### [Exercise]
Write out exactly, please, every line from the beginning of the entries to the line holding "de méritos não", and no pictures.

### [Extracted material]
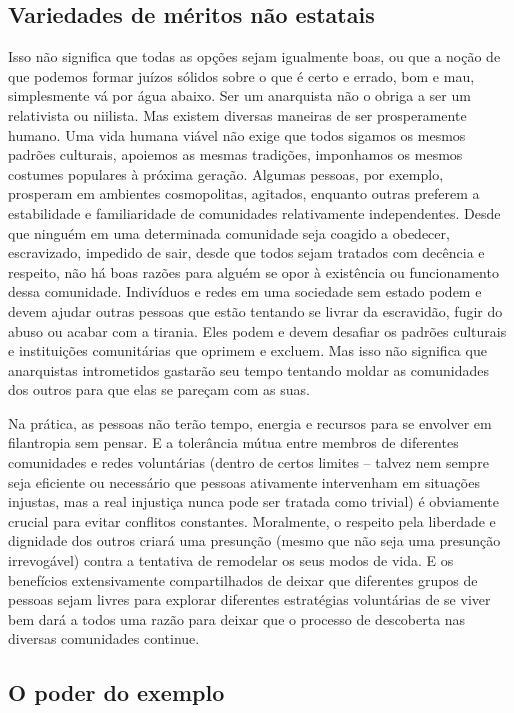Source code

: \subsection*{Variedades de méritos não estatais}

Isso não significa que todas as opções sejam igualmente boas, ou que a noção de que podemos formar juízos sólidos sobre o que é certo e errado, bom e mau, simplesmente vá por água abaixo. Ser um anarquista não o obriga a ser um relativista ou niilista. Mas existem diversas maneiras de ser prosperamente humano. Uma vida humana viável não exige que todos sigamos os mesmos padrões culturais, apoiemos as mesmas tradições, imponhamos os mesmos costumes populares à próxima geração. Algumas pessoas, por exemplo, prosperam em ambientes cosmopolitas, agitados, enquanto outras preferem a estabilidade e familiaridade de comunidades relativamente independentes. Desde que ninguém em uma determinada comunidade seja coagido a obedecer, escravizado, impedido de sair, desde que todos sejam tratados com decência e respeito, não há boas razões para alguém se opor à existência ou funcionamento dessa comunidade. Indivíduos e redes em uma sociedade sem estado podem e devem ajudar outras pessoas que estão tentando se livrar da escravidão, fugir do abuso ou acabar com a tirania. Eles podem e devem desafiar os padrões culturais e instituições comunitárias que oprimem e excluem. Mas isso não significa que anarquistas intrometidos gastarão seu tempo tentando moldar as comunidades dos outros para que elas se pareçam com as suas.

Na prática, as pessoas não terão tempo, energia e recursos para se envolver em filantropia sem pensar. E a tolerância mútua entre membros de diferentes comunidades e redes voluntárias (dentro de certos limites -- talvez nem sempre seja eficiente ou necessário que pessoas ativamente intervenham em situações injustas, mas a real injustiça nunca pode ser tratada como trivial) é obviamente crucial para evitar conflitos constantes. Moralmente, o respeito pela liberdade e dignidade dos outros criará uma presunção (mesmo que não seja uma presunção irrevogável) contra a tentativa de remodelar os seus modos de vida. E os benefícios extensivamente compartilhados de deixar que diferentes grupos de pessoas sejam livres para explorar diferentes estratégias voluntárias de se viver bem dará a todos uma razão para deixar que o processo de descoberta nas diversas comunidades continue.

\subsection*{O poder do exemplo}

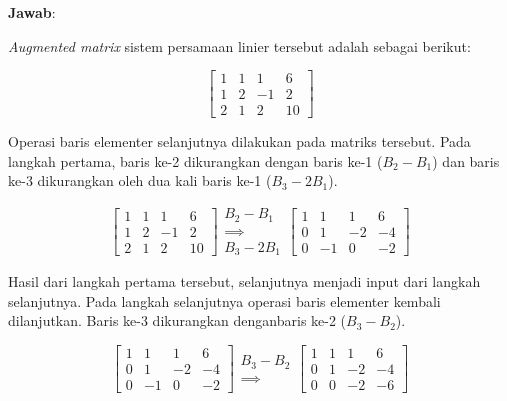 \documentclass[
]{book}
\theoremstyle{definition}
\theoremstyle{definition}
\theoremstyle{definition}
\theoremstyle{definition}
\theoremstyle{remark}
\begin{document}
\textbf{Jawab}:

\emph{Augmented matrix} sistem persamaan linier tersebut adalah sebagai berikut:

\[
\begin{bmatrix}
     1 & 1 & 1 & 6     \\[0.3em]
     1 & 2 & -1 & 2     \\[0.3em]
     2 & 1 & 2 & 10
\end{bmatrix}
\]

Operasi baris elementer selanjutnya dilakukan pada matriks tersebut. Pada langkah pertama, baris ke-2 dikurangkan dengan baris ke-1 (\(B_2-B_1\)) dan baris ke-3 dikurangkan oleh dua kali baris ke-1 (\(B_3-2B_1\)).

\begin{equation*}
\begin{bmatrix}
     1 & 1 & 1 & 6     \\[0.3em]
     1 & 2 & -1 & 2     \\[0.3em]
     2 & 1 & 2 & 10
\end{bmatrix}
\begin{matrix}
  B_2-B_1 \\
  \implies \\
  B_3-2B_1
\end{matrix}
\begin{bmatrix}
     1 & 1 & 1 & 6     \\[0.3em]
     0 & 1 & -2 & -4     \\[0.3em]
     0 & -1 & 0 & -2
\end{bmatrix}
\end{equation*}

Hasil dari langkah pertama tersebut, selanjutnya menjadi input dari langkah selanjutnya. Pada langkah selanjutnya operasi baris elementer kembali dilanjutkan. Baris ke-3 dikurangkan denganbaris ke-2 (\(B_3-B_2\)).

\begin{equation*}
\begin{bmatrix}
     1 & 1 & 1 & 6     \\[0.3em]
     0 & 1 & -2 & -4     \\[0.3em]
     0 & -1 & 0 & -2
\end{bmatrix}
\begin{matrix}
  B_3-B_2 \\
  \implies
\end{matrix}
\begin{bmatrix}
     1 & 1 & 1 & 6     \\[0.3em]
     0 & 1 & -2 & -4     \\[0.3em]
     0 & 0 & -2 & -6
\end{bmatrix}
\end{equation*}
\end{document}
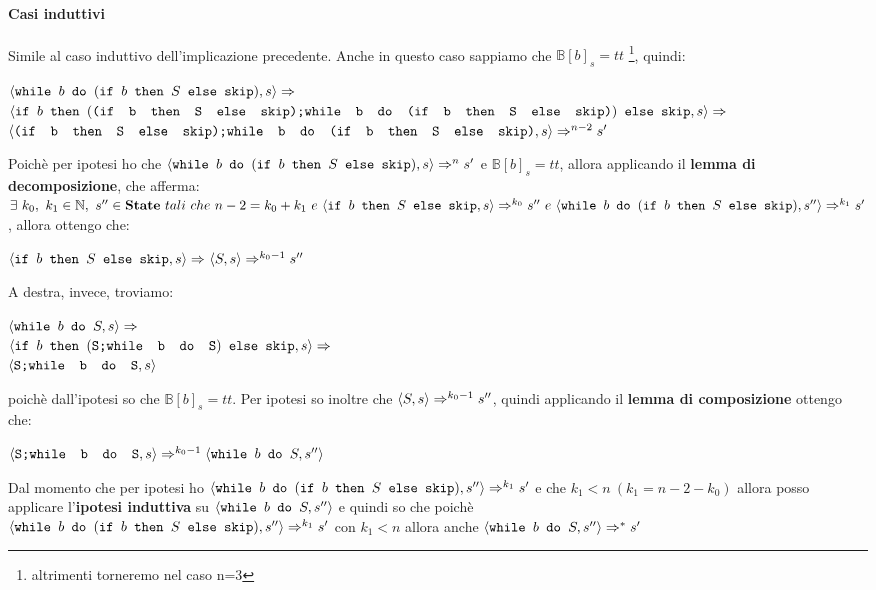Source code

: {   \paragraph{Casi induttivi}
	 Simile al caso induttivo dell'implicazione precedente.
	Anche in questo caso sappiamo che $\mathbb{B}[b]_s=tt$
	\footnote{altrimenti torneremo nel caso n=3}, quindi:
	\begin{center}
	$\confSs{\wbS{b}{(\ifABC{b}{S}{\skipistr})}}{s}\Rar{}$\\
	$\confSs{
		\ifABC{b}
			{(\concat{(\ifABC{b}{S}{\skipistr})}
			{\wbS{b}{(\ifABC{b}{S}{\skipistr})}})}
			{\skipistr}
	}{s}\Rar{}$\\
	$\confSs{\concat{(\ifABC{b}{S}{\skipistr})}{\wbS{b}
	{(\ifABC{b}{S}{\skipistr})}}}{s}\Rar{n-2}s'$
	\end{center}
	Poichè per ipotesi ho che 
	$\confSs{\wbS{b}{(\ifABC{b}{S}{\skipistr})}}{s}\Rar{n}s'$ e 
	$\mathbb{B}[b]_s=tt$, allora applicando il \textbf{lemma di decomposizione},
	che afferma: $\exists{}~k_0,~k_1\in\mathbb{N},~s''\in\states~tali~che~n-2=
	k_0+k_1~e~\confSs{\ifABC{b}{S}{\skipistr}}{s}\Rar{k_0}s''~e~\confSs{\wbS{b}
	{(\ifABC{b}{S}{\skipistr})}}{s''}\Rar{k_1}s'$, allora ottengo che:
	\begin{center}
	$\confSs{\ifABC{b}{S}{\skipistr}}{s}\Rar{}\confSs{S}{s}\Rar{k_0-1}s''$
	\end{center}
	A destra, invece, troviamo:
	\begin{center}
	$\confSs{\wbS{b}{S}}{s}\Rar{}$\\
	$\confSs{
		\ifABC{b}
		{(\concat{S}
		{\wbS{b}{S}})}
		{\skipistr}}{s}\Rar{}$\\
	$\confSs{{\concat{S}{\wbS{b}{S}}}}{s}$
	\end{center}
	poichè dall'ipotesi so che $\mathbb{B}[b]_s=tt$. Per ipotesi so inoltre che
	$\confSs{S}{s}\Rar{k_0-1}s''$, quindi applicando il \textbf{lemma di
	composizione} ottengo che:
	\begin{center}
	$\confSs{{\concat{S}{\wbS{b}{S}}}}{s}\Rar{k_0-1}\confSs{\wbS{b}{S}}{s''}$
	\end{center}
	Dal momento che per ipotesi ho $\confSs{\wbS{b}{(\ifABC{b}{S}
	{\skipistr})}}{s''}\Rar{k_1}s'$ e che $k_1<n~(k_1=n-2-k_0)$ allora posso
	applicare l'\textbf{ipotesi induttiva} su $\confSs{\wbS{b}{S}}{s''}$ e
	quindi so che poichè \\ $\confSs{\wbS{b}{(\ifABC{b}{S}{\skipistr})}}
	{s''}\Rar{k_1}s'$ con $k_1<n$ allora anche 
	$\confSs{\wbS{b}{S}}{s''}\Rar{*}s'$
}
\newpage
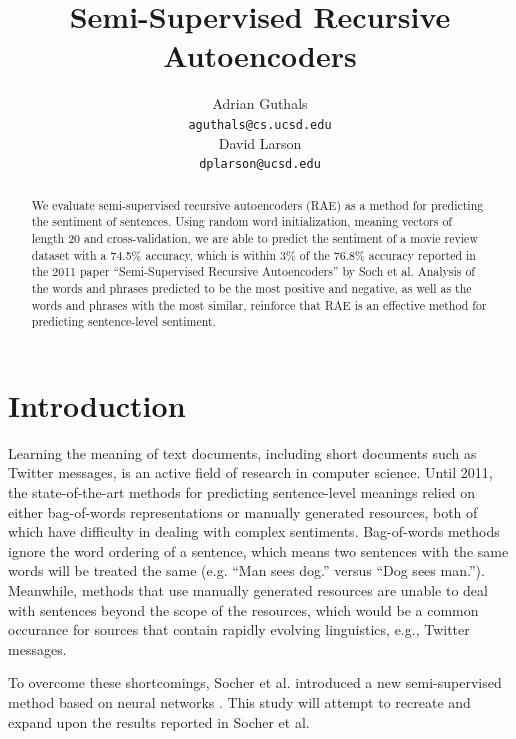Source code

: \documentclass{article}
\title{Semi-Supervised Recursive Autoencoders}
\author{
Adrian Guthals \\
\texttt{aguthals@cs.ucsd.edu} \\
\And
David Larson \\
\texttt{dplarson@ucsd.edu} \\
}
\begin{document}
\maketitle


\begin{abstract}
We evaluate semi-supervised recursive autoencoders (RAE) as a method for predicting the sentiment of sentences. Using random word initialization, meaning vectors of length 20 and cross-validation, we are able to predict the sentiment of a movie review dataset with a 74.5\% accuracy, which is within 3\% of the 76.8\% accuracy reported in the 2011 paper ``Semi-Supervised Recursive Autoencoders'' by Soch et al. Analysis of the words and phrases predicted to be the most positive and negative, as well as the words and phrases with the most similar, reinforce that RAE is an effective method for predicting sentence-level sentiment.
\end{abstract}



\section{Introduction}
Learning the meaning of text documents, including short documents such as Twitter messages, is an active field of research in computer science. Until 2011, the state-of-the-art methods for predicting sentence-level meanings relied on either bag-of-words representations or manually generated resources, both of which have difficulty in dealing with complex sentiments.  Bag-of-words methods ignore the word ordering of a sentence, which means two sentences with the same words will be treated the same (e.g. ``Man sees dog.'' versus ``Dog sees man.''). Meanwhile, methods that use manually generated resources are unable to deal with sentences beyond the scope of the resources, which would be a common occurance for sources that contain rapidly evolving linguistics, e.g., Twitter messages.

To overcome these shortcomings, Socher et al. introduced a new semi-supervised method based on neural networks \cite{Socher}. This study will attempt to recreate and expand upon the results reported in Socher et al.



\end{document}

### [Written answer]
Source code

: \subsection*{Variedades de méritos não estatais}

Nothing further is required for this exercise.